Dataset entries

*****

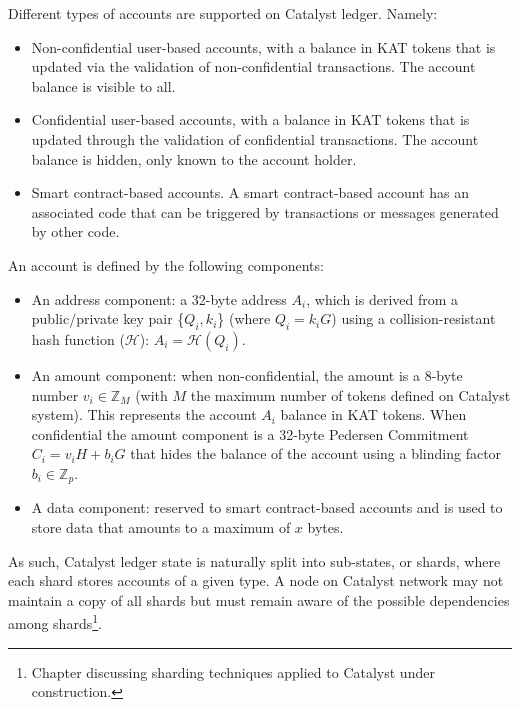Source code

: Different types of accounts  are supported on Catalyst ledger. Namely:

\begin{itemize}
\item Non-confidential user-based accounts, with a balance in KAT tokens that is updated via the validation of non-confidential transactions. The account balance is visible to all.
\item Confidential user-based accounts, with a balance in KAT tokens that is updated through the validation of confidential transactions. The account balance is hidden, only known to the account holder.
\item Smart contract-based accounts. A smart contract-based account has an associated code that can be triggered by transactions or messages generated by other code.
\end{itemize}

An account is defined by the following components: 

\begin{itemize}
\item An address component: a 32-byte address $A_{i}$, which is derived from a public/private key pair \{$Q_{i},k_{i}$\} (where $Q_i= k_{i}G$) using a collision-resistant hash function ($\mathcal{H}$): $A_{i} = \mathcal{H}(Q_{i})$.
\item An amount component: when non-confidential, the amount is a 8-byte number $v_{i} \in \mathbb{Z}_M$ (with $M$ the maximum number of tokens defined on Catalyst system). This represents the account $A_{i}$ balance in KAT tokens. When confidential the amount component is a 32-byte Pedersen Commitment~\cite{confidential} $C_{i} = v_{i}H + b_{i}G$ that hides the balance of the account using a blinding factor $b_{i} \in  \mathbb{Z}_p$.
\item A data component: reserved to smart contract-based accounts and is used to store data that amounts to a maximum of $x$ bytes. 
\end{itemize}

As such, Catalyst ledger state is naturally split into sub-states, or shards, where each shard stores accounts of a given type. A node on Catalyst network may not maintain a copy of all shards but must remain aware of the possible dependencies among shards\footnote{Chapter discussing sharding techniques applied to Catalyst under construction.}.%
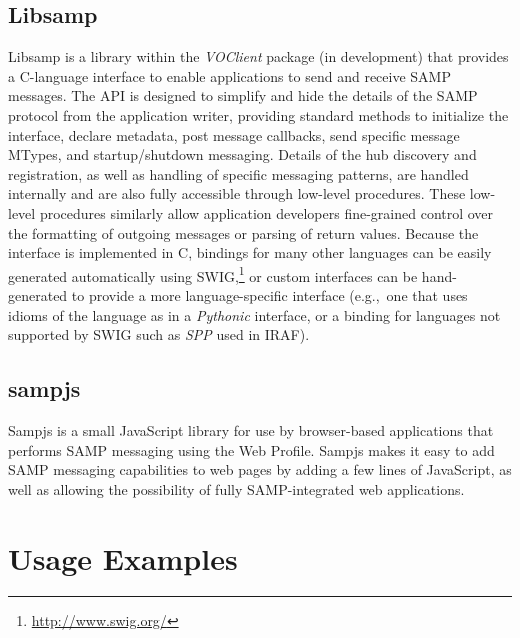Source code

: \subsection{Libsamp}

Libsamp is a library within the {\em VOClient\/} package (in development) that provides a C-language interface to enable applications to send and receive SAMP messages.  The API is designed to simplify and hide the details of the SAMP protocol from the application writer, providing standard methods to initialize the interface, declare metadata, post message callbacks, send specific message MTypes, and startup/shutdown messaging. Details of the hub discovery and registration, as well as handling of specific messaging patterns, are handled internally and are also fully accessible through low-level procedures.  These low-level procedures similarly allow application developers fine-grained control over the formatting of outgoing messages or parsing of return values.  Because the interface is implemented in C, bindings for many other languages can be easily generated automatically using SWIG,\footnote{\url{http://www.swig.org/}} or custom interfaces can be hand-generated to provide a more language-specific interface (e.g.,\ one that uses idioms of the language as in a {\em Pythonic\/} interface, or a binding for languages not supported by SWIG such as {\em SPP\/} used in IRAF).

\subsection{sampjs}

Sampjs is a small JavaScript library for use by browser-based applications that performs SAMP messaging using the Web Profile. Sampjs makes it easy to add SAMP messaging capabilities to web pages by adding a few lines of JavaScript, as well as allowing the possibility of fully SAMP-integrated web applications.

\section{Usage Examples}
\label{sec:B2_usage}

*****

## HOW TO COMPLETE THIS TASK
All lines from the start of the entries through the one with "visible to all." are to be output exactly; omit the pictures.

## SOLUTION FOR THIS PROBLEM
Source code

: Different types of accounts  are supported on Catalyst ledger. Namely:

\begin{itemize}
\item Non-confidential user-based accounts, with a balance in KAT tokens that is updated via the validation of non-confidential transactions. The account balance is visible to all.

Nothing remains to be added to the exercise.